Les peuples indigènes espèrent ainsi que leur mobilisation sera fructueuse et que leurs voix seront entendues par la société brésilienne lors des élections présidentielles qui se tiendront en octobre prochain. 

 

Les femmes indigènes s’engagent face au machisme

Manifestation des femmes le 8 avril 2022 à Brasilia en marge du Campement Terre Libre.
© Photo tirée du compte Facebook de l’APIB. CC BY-SA 2.0

 

En marge des revendications environnementales et sociales menées par les peuples indigènes lors du Campement Terre Libre, un autre thème essentiel a été discuté : celui de la place de la femme dans la société.
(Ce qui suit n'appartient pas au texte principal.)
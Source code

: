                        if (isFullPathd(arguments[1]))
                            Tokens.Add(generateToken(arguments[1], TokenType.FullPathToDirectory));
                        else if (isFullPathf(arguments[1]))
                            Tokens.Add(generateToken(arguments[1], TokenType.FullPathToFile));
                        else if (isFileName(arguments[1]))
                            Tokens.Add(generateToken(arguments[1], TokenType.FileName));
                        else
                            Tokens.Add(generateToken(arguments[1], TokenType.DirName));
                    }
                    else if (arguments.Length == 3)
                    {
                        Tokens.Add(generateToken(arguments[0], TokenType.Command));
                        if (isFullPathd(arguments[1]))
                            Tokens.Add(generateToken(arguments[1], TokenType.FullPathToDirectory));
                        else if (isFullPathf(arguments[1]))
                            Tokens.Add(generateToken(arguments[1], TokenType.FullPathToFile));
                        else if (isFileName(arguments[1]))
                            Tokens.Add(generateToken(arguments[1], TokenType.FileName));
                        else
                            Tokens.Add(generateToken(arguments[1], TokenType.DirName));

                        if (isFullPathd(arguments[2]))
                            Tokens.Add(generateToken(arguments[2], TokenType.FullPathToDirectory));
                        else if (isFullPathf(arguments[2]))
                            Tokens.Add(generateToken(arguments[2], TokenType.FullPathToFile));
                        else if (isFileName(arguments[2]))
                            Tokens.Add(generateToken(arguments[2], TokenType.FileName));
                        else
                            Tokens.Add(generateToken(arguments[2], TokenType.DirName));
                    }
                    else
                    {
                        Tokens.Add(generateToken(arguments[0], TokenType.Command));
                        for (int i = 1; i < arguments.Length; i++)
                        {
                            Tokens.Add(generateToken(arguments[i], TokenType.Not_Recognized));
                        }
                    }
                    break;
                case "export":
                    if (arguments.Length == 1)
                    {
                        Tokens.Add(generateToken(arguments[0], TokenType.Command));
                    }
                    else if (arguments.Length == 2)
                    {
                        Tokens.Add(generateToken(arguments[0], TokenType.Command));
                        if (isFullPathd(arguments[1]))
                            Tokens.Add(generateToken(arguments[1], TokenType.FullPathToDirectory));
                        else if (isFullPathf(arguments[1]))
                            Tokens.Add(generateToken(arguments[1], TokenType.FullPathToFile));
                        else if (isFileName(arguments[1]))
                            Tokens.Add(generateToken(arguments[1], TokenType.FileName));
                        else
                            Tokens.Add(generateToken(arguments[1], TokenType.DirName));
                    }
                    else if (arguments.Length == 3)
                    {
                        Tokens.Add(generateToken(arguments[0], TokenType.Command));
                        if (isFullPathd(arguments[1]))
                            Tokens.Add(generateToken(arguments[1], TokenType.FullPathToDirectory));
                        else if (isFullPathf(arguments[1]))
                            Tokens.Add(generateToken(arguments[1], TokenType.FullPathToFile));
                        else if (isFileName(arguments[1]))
En effet, des femmes autochtones de tous le pays ont été le centre de l’attention vendredi 8 avril, en dénonçant lors des sessions plénières, le machisme qui règne au sein de leurs territoires. Avec le thème “Nos Voix Ancestrales Reprennent le Brésil : Délimiter les Territoires et Investir la Politique”, elles ont partagé, sur la scène principale du camp, leurs expériences, leur lutte du quotidien et l’ambition d’atteindre la sphère politique institutionnelle brésilienne. Dès l’ouverture de la session, Sônia Guajajara a encouragé les femmes présentes sur le camp : 

 

“Le temps où les femmes indigènes avaient un rôle secondaire est désormais révolu. Aujourd’hui les femmes sont présentes dans de nombreux espaces, de participation, de contrôle social, dans les universités, les femmes professionnelles, les femmes cadres et les femmes parlementaires. Nous pouvons participer et construire un Brésil qui nous convient à toutes. Nous sommes nombreuses et diverses. Nous sommes ici au nom de celles qui nous ont précédés et de celles qui viendront. Nous ne pouvons plus être violées et assassinées. Nous voulons renforcer cette lutte au-delà du village, afin de construire des politiques spécifiques adaptées à nos réalités. Se battre pour le droit n’est pas demander une faveur, parce que le droit ne se remercie pas, le droit s’exécute.”

 

Inspirée par son père, Samira Xavante, du peuple Xavante situé dans le Mato Grosso, s’est rendue à Brasilia afin de défendre son peuple, et en particulier les femmes des générations futures, critiquant les projets mis en oeuvre par le gouvernement en place :

 

“Avant de mourir, mon père m’avait dit: “Ce n’est pas parce que tu es une femme que tu ne pourras pas te battre pour ton peuple. Tu es ma fille aînée, poursuit ce combat, car un jour je ne serai plus là”. Et aujourd’hui je suis ici, poursuivant cet héritage. Ce n’est pas facile pour nous, les femmes indigènes. Beaucoup pensent que nous devrions simplement accomplir des tâches de base, mais nous sommes bien plus que cela. Nous sommes ici pour reconquérir nos espaces. Nous devons désormais penser à l’avenir de nos enfants et de nos petits-enfants. L’agro-industrie arrive et nous menace. Mais nous ne le permettrons pas. Nous voulons préserver notre culture, ainsi que la lutte de nos ancêtres qui ont ouvert la voie pour que nous puissions être ici aujourd’hui.”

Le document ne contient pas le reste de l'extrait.